··· Data provided ···
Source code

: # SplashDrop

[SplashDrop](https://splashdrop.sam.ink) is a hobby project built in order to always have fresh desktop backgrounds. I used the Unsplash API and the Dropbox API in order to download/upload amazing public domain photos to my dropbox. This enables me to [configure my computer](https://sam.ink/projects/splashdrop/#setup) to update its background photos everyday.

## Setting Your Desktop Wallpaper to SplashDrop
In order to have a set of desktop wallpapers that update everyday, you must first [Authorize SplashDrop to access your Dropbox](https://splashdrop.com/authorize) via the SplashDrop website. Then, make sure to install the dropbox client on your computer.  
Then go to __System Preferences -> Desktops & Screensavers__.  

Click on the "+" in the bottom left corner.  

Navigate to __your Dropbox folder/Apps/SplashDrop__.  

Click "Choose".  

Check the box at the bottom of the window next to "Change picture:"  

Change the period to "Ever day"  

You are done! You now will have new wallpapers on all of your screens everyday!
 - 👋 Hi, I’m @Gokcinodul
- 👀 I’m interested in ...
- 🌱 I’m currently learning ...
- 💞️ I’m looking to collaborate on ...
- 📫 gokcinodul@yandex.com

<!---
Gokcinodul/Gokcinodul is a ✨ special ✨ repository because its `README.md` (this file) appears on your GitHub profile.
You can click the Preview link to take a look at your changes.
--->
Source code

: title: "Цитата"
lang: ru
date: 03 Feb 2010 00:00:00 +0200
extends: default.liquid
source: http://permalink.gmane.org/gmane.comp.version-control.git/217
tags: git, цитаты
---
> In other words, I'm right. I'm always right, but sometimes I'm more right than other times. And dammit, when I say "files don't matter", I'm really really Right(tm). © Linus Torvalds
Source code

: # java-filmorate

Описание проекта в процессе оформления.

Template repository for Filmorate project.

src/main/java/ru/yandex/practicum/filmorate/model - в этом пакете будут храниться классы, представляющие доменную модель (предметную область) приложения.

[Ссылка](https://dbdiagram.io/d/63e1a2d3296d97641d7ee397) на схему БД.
···
Goal of the exercise
Your answer must be the lines from the one holding "Check the box" to the end of the listing above, exactly as written and nothing else.

Solved problem
Check the box at the bottom of the window next to "Change picture:"  

Change the period to "Ever day"  

You are done! You now will have new wallpapers on all of your screens everyday!
 - 👋 Hi, I’m @Gokcinodul
- 👀 I’m interested in ...
- 🌱 I’m currently learning ...
- 💞️ I’m looking to collaborate on ...
- 📫 gokcinodul@yandex.com

<!---
Gokcinodul/Gokcinodul is a ✨ special ✨ repository because its `README.md` (this file) appears on your GitHub profile.
You can click the Preview link to take a look at your changes.
--->
Source code

: title: "Цитата"
lang: ru
date: 03 Feb 2010 00:00:00 +0200
extends: default.liquid
source: http://permalink.gmane.org/gmane.comp.version-control.git/217
tags: git, цитаты
---
> In other words, I'm right. I'm always right, but sometimes I'm more right than other times. And dammit, when I say "files don't matter", I'm really really Right(tm). © Linus Torvalds
Source code

: # java-filmorate

Описание проекта в процессе оформления.

Template repository for Filmorate project.

src/main/java/ru/yandex/practicum/filmorate/model - в этом пакете будут храниться классы, представляющие доменную модель (предметную область) приложения.

[Ссылка](https://dbdiagram.io/d/63e1a2d3296d97641d7ee397) на схему БД.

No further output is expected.